The movie follows Malice, a malfunctioning prostitute robot.. Hell, there must be a neater way of saying that. Prostibot? Robotstitute? Anyway, she's roaming around in a typical post-apocalyptic wasteland. She's leaking fluid from her eyes, and seeking to get it sorted out. See the symbolism? See what they did there? Being a wide-eyed female animated character in a Not-A-Tentacle-Molestation-Film-Honest, she soon gets molested by something with tentacles and rather surprisingly turns into a human being. If only Pinocchio had known it was that easy.
From that point onwards, she wanders around kissing other robots, which turns them into human beings as well. Except it doesn't really, and more often turns them into shambling half-human wrecks. But at least she means well. There are a few more unpleasant bits of business with tentacles here and there, a few discussions on the meaning of humanity and then..
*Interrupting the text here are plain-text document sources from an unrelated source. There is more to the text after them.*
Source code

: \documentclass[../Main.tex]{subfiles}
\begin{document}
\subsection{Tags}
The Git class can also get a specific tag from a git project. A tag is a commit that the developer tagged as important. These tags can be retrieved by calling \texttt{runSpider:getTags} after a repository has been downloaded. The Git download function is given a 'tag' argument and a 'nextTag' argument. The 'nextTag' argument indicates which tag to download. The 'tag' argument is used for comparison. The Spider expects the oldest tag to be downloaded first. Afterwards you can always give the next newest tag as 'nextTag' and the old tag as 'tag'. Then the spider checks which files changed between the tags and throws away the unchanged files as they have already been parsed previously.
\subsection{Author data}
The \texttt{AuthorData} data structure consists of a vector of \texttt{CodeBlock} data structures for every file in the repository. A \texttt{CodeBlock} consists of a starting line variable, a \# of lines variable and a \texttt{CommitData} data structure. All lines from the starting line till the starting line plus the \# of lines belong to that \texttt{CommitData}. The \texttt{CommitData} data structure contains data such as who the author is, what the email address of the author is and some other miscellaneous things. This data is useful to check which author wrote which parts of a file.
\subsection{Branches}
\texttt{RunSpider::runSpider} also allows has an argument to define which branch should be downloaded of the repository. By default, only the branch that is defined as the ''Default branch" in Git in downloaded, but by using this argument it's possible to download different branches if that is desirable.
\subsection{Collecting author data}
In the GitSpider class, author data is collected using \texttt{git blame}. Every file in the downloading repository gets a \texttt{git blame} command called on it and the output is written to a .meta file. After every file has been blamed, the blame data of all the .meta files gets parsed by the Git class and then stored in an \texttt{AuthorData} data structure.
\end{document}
Well, then, on the UK DVD release at least, the damn thing loops, and the DVD is suddenly back at the first scene again. Seeing as there are no opening or closing credits, this appears to be a somewhat underhanded trick to force stoned people or the chronically inattentive to spend the rest of their lives watching Malice@Doll in the misguided belief that it's going to end some day soon.
The animation's really pretty interesting. It's CGI, but designed to look like stop-motion puppet theatre. Although this might sound a bit like a sports car disguising itself as a Skoda, the trick works rather well, and the flick certainly has a unique atmosphere. The virtual sets are pleasingly clanky and oppressive, and there are a few quite remarkable visuals. Despite all this good stuff, however, I really can't see myself recommending it to anybody as anything other than an interesting oddity and a missed opportunity. For all the artistry involved, it still feels pretty grubby.
At the end of the day, you should probably leave Malice@Doll on the shelf unless you're a fanatical animation fan.
Or, of course, an octopus with deeply questionable attitutes towards women.